I'm 30 yo and I'm a tax resident of Czechia. This allows me to buy stocks, hold them 3+ years and then sell it without paying any tax. Also I'm not paying taxes for the dividends if the profits from those do not exceed 6000 CZK (~200 EUR) yearly, and currently it doesn't.

Every month I'm automagically buying around 500 EUR worth of MSFT stocks via my ESPP plan. I'm aware of the risk of working for a company and getting its stocks, but as for MSFT, I'm pretty sure I'm good here.
Additionally I'm able to put around 1000 EUR more monthly - basically the question is where to put this sum.

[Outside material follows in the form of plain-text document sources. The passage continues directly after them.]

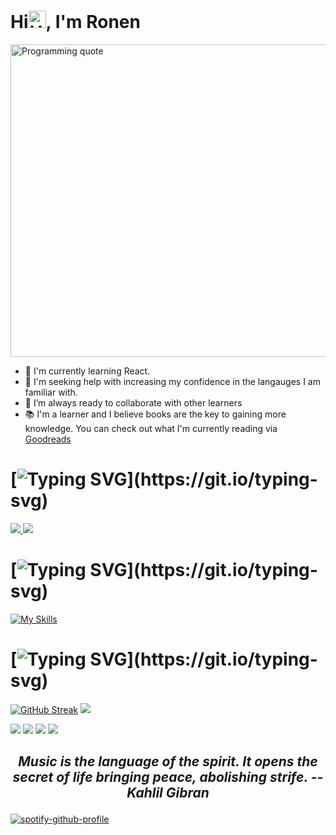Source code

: <h1>Hi<img src="https://user-images.githubusercontent.com/1303154/88677602-1635ba80-d120-11ea-84d8-d263ba5fc3c0.gif" width="28px" alt="Hello gif">, I'm Ronen</h1>
<img src="https://github.com/RonenTGreat/RonenTGreat/blob/main/quote.gif" width=900" height="500" alt="Programming quote"/>


- 🌱 I'm currently learning React.
- 🤔 I'm seeking help with increasing my confidence in the langauges I am familiar with.
- 👯 I’m always ready to collaborate with other learners
- 📚 I'm a learner and I believe books are the key to gaining more knowledge. You can check out what I'm currently reading via [Goodreads](https://www.goodreads.com/ronentgreat)
 

# [![Typing SVG](https://readme-typing-svg.herokuapp.com?font=open+sans&color=FFFFFF&lines=How+to+reach+me?)](https://git.io/typing-svg)

<p align="left">
  <a href="https://twitter.com/Ronen_T_G">
    <img src="https://skillicons.dev/icons?i=twitter" />
  </a>
  <a href="https://www.linkedin.com/in/ronen-hammond/">
    <img src="https://skillicons.dev/icons?i=linkedin" />
  </a>
</p>

# [![Typing SVG](https://readme-typing-svg.herokuapp.com?font=open+sans&color=FFFFFF&lines=My+Tech+Stack:)](https://git.io/typing-svg)


[![My Skills](https://skillicons.dev/icons?i=js,html,css,sass,tailwind,react,py,vscode)](https://skillicons.dev)


  
# [![Typing SVG](https://readme-typing-svg.herokuapp.com?font=open+sans&color=FFFFFF&lines=What+gets+measured+gets+improved!)](https://git.io/typing-svg)
[![GitHub Streak](http://github-readme-streak-stats.herokuapp.com?user=RonenTGreat&theme=calm&hide_border=true)](https://git.io/streak-stats) 
![](https://github-profile-summary-cards.vercel.app/api/cards/profile-details?username=RonenTGreat&theme=calm)

![](https://github-readme-stats.vercel.app/api/top-langs/?username=RonenTGreat&theme=calm&layout=compact&langs_count=10&hide_border=true&count-private=true)
![](https://github-profile-summary-cards.vercel.app/api/cards/repos-per-language?username=RonenTGreat&theme=monokai)
![](https://github-profile-summary-cards.vercel.app/api/cards/most-commit-language?username=RonenTGreat&theme=monokai)
![](https://github-profile-summary-cards.vercel.app/api/cards/stats?username=RonenTGreat&theme=monokai)



## <p align= "center"> *Music is the language of the spirit. It opens the secret of life bringing peace, abolishing strife. -- Kahlil Gibran*</p>

[![spotify-github-profile](https://spotify-github-profile.vercel.app/api/view?uid=0o83bbalh9vwr0q9n1rxc52l0&cover_image=true&theme=default&bar_color_cover=true)](https://github.com/kittinan/spotify-github-profile)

My vision is long term (10-15+ years horizon), the goal is to get FU-money and some decision freedom.
Current spending - around 1000-1500 EUR monthly including rent.
Mortgage/buying seems not to be feasible atm - an adequate apartment in Prague costs starting from 200k EUR, while rent of a similar flat is about 500 EUR monthly for me.

Deciding factors:
1) very long-term investment
2) buy and hold as much as possible (due to tax residency)
3) accumulating ETFs only (as I'd have to report and pay taxes for the dividends, not eager to spend time/money on that)
4) using Degiro Custody account - avoiding dividends helps me to avoid commissions
5) as less pain/time spent as possible - I'm OK with buying 1 single ETF once monthly and forgetting about it for 10 years. Not OK with doing any more research / reporting taxes / spending too much time on any other investing action

Taking all above into account, I've decided to do the following:
20% MSFT with my ESPP plan
80% VWCE


After 10 years planning to start selling MSFT stocks and slowly convert 20% MSFT into 20% bonds. Currently I see bonds as a lost opportunity - still too young for that.

Questions:
1) anything clearly incorrect/idiotic in my plan?
2) VWCE choice - any better alternative?
3) is there a way to incorporate a mortgage into the plan so that I'm not losing 5-10 years of investment profits?

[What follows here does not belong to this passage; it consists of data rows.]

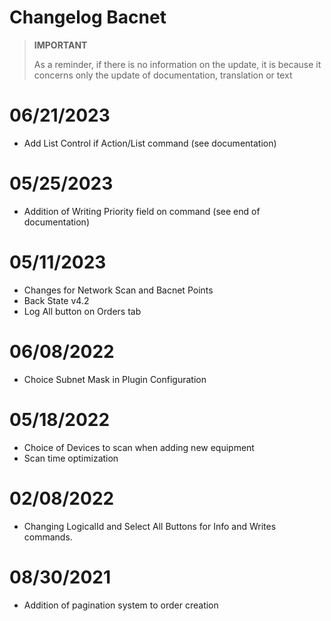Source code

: # Changelog Bacnet


>**IMPORTANT**
>
>As a reminder, if there is no information on the update, it is because it concerns only the update of documentation, translation or text


# 06/21/2023

- Add List Control if Action/List command (see documentation)

# 05/25/2023

- Addition of Writing Priority field on command (see end of documentation)


# 05/11/2023

- Changes for Network Scan and Bacnet Points
- Back State v4.2
- Log All button on Orders tab

# 06/08/2022

- Choice Subnet Mask in Plugin Configuration

# 05/18/2022

- Choice of Devices to scan when adding new equipment
- Scan time optimization

# 02/08/2022

- Changing LogicalId and Select All Buttons for Info and Writes commands.

# 08/30/2021

- Addition of pagination system to order creation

Any advice or criticism much appreciated!
mrekvy491
Posts: 35
Joined: Wed Jul 29, 2020 10:43 am

Re: Czechia | Long-term (10+) investment advice

Post by mrekvy491 »

Fellow Czech resident here.

I purchased an investment property because I want to retire in Czech, and am not so sure how stable EUR/CZK would be in the future. 1 EUR used to be more than 37 CZK in the early days. Czech national bank also used to keep CZK artificially low not so long ago. Rental income, equity, fixed interest mortgage debt in CZK help me balance the foreign currency exposure.

But I think it makes perfect sense for you not to own a property. I like real estates, and they do give you certain benefits. But it seems like you have not decided yet where to retire in, so I am sure you would be fine with VWCE. The Prague real estate market is also quite heated already at the moment.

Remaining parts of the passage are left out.